One of my favorite stories to tell goes like this: we were all sitting around our television on the night of Super Bowl XLIII, when one of my blockmates, in an attempt to show off his sports knowledge, said, “Oh man, Kurt Warner just got hit hard!” He then continued, a bit perplexed, “Hey, but why did the ref just drop his yellow napkin?” To this faux pas I immediately responded with a deep, guttural laugh. I was (this is the important part of the story) a sports god in comparison.
So perhaps this anecdote is just a crutch for my own insecurities. See, in truth, I don’t really know anything about professional sports. Currently, my favorite athlete is Wiggler, the giant female worm in “Mario Tennis” that, upon winning a match, will squeal and giggle (the cross-species equivalent of a chest bump) and then turn into a flower. And, to make it worse, all but one of my blockmates is just as completely uninformed as I am. On our last blocking group vacation, beach football was almost unanimously booed down in favor of sunbathing after about 15 minutes. We were a failed inception of the Great American Bro Blocking Group. The Brblocking Group, if you will. That is, we were, until “NFL Blitz” came along.
“NFL Blitz 2002” is a video game ostensibly about football for the GameCube. Having such outdated graphics, each player looks as if he were finger-painted with a steroid-inflated fist, and the style of play is somewhere between a WWE match and a street brawl. It is the ultimate icon of man, and ever since I bought it last term, we spend hours each week playing it, sitting together amidst the pastiche of filth and tactfully un-disposed beer cans that is our common room, more satisfied with our masculinity than a preening gym rat. Which is to say, in other words, just sort of bro-ing out.
I have grown added chest hair since buying “NFL Blitz,” I think. But the effects of the game on my blocking group and me have been more profound. The whole thing started like this: One day, as I often did in the beginning of fall term, I was peering into the common room in Gollum-like fashion from my doorway (in New Quincy one single, mine, sits alone next to the common room, while the other four are downstairs). Though we use it heavily on weekends, our common room was always dark and empty during the week, as we are a quite busy and prolific suite. This particular time, however, I saw my roommate sitting alone in the common room, watching the football game that he knew no one else cared about, mournfully doing his Chinese homework in silence. We were both so lonely. It was a deeply moving moment, and it convinced me that we needed video games, stat. “NFL Blitz” wasn’t really just about making girls uncomfortable in our room; it was about bringing our blocking group together.

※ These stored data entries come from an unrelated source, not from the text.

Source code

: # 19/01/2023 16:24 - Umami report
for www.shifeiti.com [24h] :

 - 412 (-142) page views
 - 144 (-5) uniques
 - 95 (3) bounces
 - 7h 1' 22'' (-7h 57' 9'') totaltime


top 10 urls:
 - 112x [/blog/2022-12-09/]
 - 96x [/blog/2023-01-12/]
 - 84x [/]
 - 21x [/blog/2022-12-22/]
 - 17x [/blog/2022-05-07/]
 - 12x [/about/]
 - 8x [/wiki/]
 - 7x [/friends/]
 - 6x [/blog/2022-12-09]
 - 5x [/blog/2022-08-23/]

A cantankerous friend of mine once whined that it takes an “institution” to get people at Harvard to even consider hanging out together. By this she meant that we tend toward things that have a label, that are officially stamped as worthwhile or at least excusable by the powers that be, that fit nicely onto our resumes and succinctly into sentences explaining what exactly we have done with our time on earth. She complained, for example, that no one would waste his or her time having a lengthy intellectual debate unless it was for a debate team or a class; that no one would go on a day trip or organize a dinner with friends unless it was as a retreat for some organization; that no one would, say, spend four years together in a library unless it came with a diploma. I would extend this definition of institution into the more informal realm of culture, for example, to Alcohol: the institution of drinking on weekend nights is so standard for us that even if we nominally regret not having finished that paper instead of “going out,” we don’t usually consider it wasted time. However, if I spent several hours on a weeknight just sitting around with my blockmates, I would probably feel guilty about not doing something more constructive.

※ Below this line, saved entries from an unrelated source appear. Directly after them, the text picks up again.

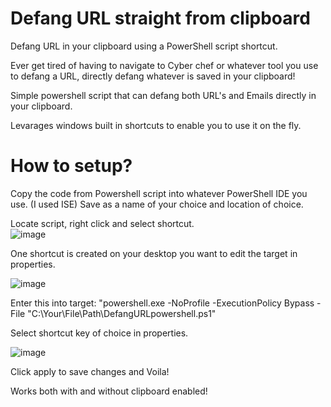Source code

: # Defang URL straight from clipboard
Defang URL in your clipboard using a PowerShell script shortcut.

Ever get tired of having to navigate to Cyber chef or whatever tool you use to defang a URL, directly defang whatever is saved in your clipboard!

Simple powershell script that can defang both URL's and Emails directly in your clipboard. 

Levarages windows built in shortcuts to enable you to use it on the fly.

# How to setup?

Copy the code from Powershell script into whatever PowerShell IDE you use. (I used ISE)
Save as a name of your choice and location of choice. 

Locate script, right click and select shortcut.  
![image](https://github.com/MrSunshine26/DefangURLClip/assets/175027685/b902cbd0-887b-4f66-aaaa-e0284dfac288)

One shortcut is created on your desktop you want to edit the target in properties.

![image](https://github.com/MrSunshine26/DefangURLClip/assets/175027685/b12a55d3-a9e0-4717-a9b5-563407adb6c9)

Enter this into target: 
"powershell.exe -NoProfile -ExecutionPolicy Bypass -File "C:\Your\File\Path\DefangURLpowershell.ps1"

Select shortcut key of choice in properties.

![image](https://github.com/MrSunshine26/DefangURLClip/assets/175027685/7efbebe1-edfc-4330-bb0f-cb4e635992cf)

Click apply to save changes and Voila!

Works both with and without clipboard enabled!
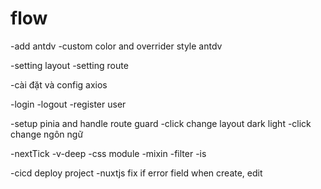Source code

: # flow

-add antdv
-custom color and overrider style antdv

-setting layout
-setting route

-cài đặt và config axios

-login
-logout
-register user

-setup pinia and handle route guard
-click change layout dark light
-click change ngôn ngữ

-nextTick
-v-deep
-css module
-mixin
-filter
-is

-cicd deploy project
-nuxtjs
fix if error field when create, edit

In summary, our blocking group needed an institution. This leads us back to “NFL Blitz.” In “NFL Blitz,” you tackle someone by punching them in the face. In “NFL Blitz,” if you are succeeding, you get lit on fire; and if you are lit on fire, and then you leave the couch because you have to go to section or answer an e-mail, “NFL Blitz” will punch you in the face. So yes, “NFL Blitz” has taught us that running plays are the ones with blue arrows and that the best way to sack the QB is with a body slam. But more importantly, it has become an institution for us. It has become a muscular bulwark against homework, e-mail lists and productivity, a serpentine trench in the excoriated battlefield of weeknight Lamonting, a brief but heroic drive through the line of all that would have us be friendless and overworked (and, clearly, also a sort of style guide for my sentences).

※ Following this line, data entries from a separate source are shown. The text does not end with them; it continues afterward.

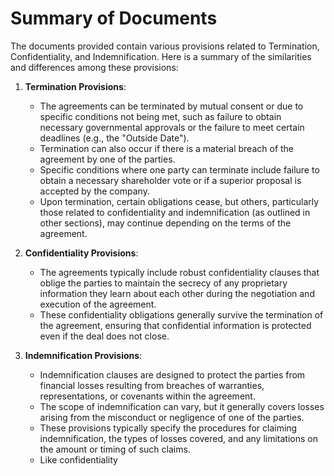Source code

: # Summary of Documents

The documents provided contain various provisions related to Termination, Confidentiality, and Indemnification. Here is a summary of the similarities and differences among these provisions:

1. **Termination Provisions**:
   - The agreements can be terminated by mutual consent or due to specific conditions not being met, such as failure to obtain necessary governmental approvals or the failure to meet certain deadlines (e.g., the "Outside Date").
   - Termination can also occur if there is a material breach of the agreement by one of the parties.
   - Specific conditions where one party can terminate include failure to obtain a necessary shareholder vote or if a superior proposal is accepted by the company.
   - Upon termination, certain obligations cease, but others, particularly those related to confidentiality and indemnification (as outlined in other sections), may continue depending on the terms of the agreement.

2. **Confidentiality Provisions**:
   - The agreements typically include robust confidentiality clauses that oblige the parties to maintain the secrecy of any proprietary information they learn about each other during the negotiation and execution of the agreement.
   - These confidentiality obligations generally survive the termination of the agreement, ensuring that confidential information is protected even if the deal does not close.

3. **Indemnification Provisions**:
   - Indemnification clauses are designed to protect the parties from financial losses resulting from breaches of warranties, representations, or covenants within the agreement.
   - The scope of indemnification can vary, but it generally covers losses arising from the misconduct or negligence of one of the parties.
   - These provisions typically specify the procedures for claiming indemnification, the types of losses covered, and any limitations on the amount or timing of such claims.
   - Like confidentiality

In other words, for me, it was never really about the football. And, in truth, it was never really about tying together the splitting shards of our blocking group either. We were doing fine; we were just a bit too busy during the week. And if it takes these sort of minor “institutions” to get people living busy lives to spend more time together, is this really that bad? Actually, it’s a bit exciting. What’s next for us? Weekly late-night pajama chats with Häagen Dasz? Cranium night? Hallway football (foam, for comfort)? —Alexander J. Ratner ’11 is a Physics concentrator in Quincy House. If he doesn’t pick up your phone call, he is likely in the midst of scoring a touchdown.